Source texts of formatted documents

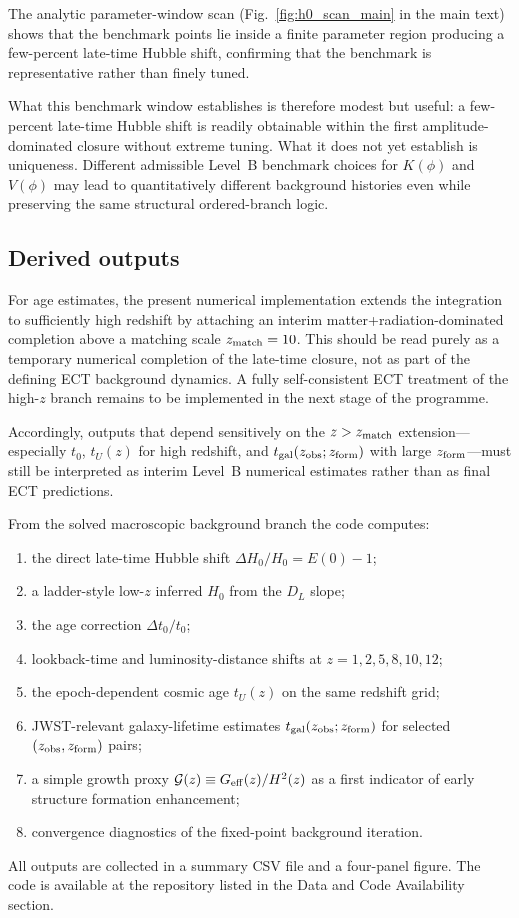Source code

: \documentclass[11pt,a4paper]{article}
\numberwithin{equation}{section}
\begin{document}
The analytic parameter-window scan (Fig.~\ref{fig:h0_scan_main} in the
main text) shows that the benchmark points lie inside a finite parameter
region producing a few-percent late-time Hubble shift, confirming that
the benchmark is representative rather than finely tuned.

What this benchmark window establishes is therefore modest but useful:
a few-percent late-time Hubble shift is readily obtainable within the
first amplitude-dominated closure without extreme tuning.
What it does not yet establish is uniqueness.
Different admissible Level~B benchmark choices for $K(\phi)$ and
$V(\phi)$ may lead to quantitatively different background histories even
while preserving the same structural ordered-branch logic.

\subsection{Derived outputs}

For age estimates, the present numerical implementation extends the
integration to sufficiently high redshift by attaching an interim
matter+radiation-dominated completion above a matching scale
$z_{\rm match}=10$.
This should be read purely as a temporary numerical completion of the
late-time closure, not as part of the defining ECT background dynamics.
A fully self-consistent ECT treatment of the high-$z$ branch remains to
be implemented in the next stage of the programme.

Accordingly, outputs that depend sensitively on the $z>z_{\rm match}$
extension---especially $t_0$, $t_U(z)$ for high redshift, and
$t_{\rm gal}(z_{\rm obs};z_{\rm form})$ with large $z_{\rm form}$---must
still be interpreted as interim Level~B numerical estimates rather than
as final ECT predictions.

From the solved macroscopic background branch the code computes:
\begin{enumerate}
\item the direct late-time Hubble shift $\Delta H_0/H_0 = E(0)-1$;
\item a ladder-style low-$z$ inferred $H_0$ from the $D_L$ slope;
\item the age correction $\Delta t_0/t_0$;
\item lookback-time and luminosity-distance shifts at $z=1,2,5,8,10,12$;
\item the epoch-dependent cosmic age $t_U(z)$ on the same redshift grid;
\item JWST-relevant galaxy-lifetime estimates
$t_{\rm gal}(z_{\rm obs};z_{\rm form})$ for selected
$(z_{\rm obs},z_{\rm form})$ pairs;
\item a simple growth proxy
$\mathcal{G}(z)\equiv G_{\rm eff}(z)/H^2(z)$
as a first indicator of early structure formation enhancement;
\item convergence diagnostics of the fixed-point background iteration.
\end{enumerate}
All outputs are collected in a summary CSV file and a four-panel figure.
The code is available at the repository listed in the Data and Code
Availability section.
\end{document}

ASSIGNMENT: Search the records for the word "benchmark". Copy each line where it appears.

TASK OUTPUT:
main text) shows that the benchmark points lie inside a finite parameter
the benchmark is representative rather than finely tuned.
What this benchmark window establishes is therefore modest but useful:
Different admissible Level~B benchmark choices for $K(\phi)$ and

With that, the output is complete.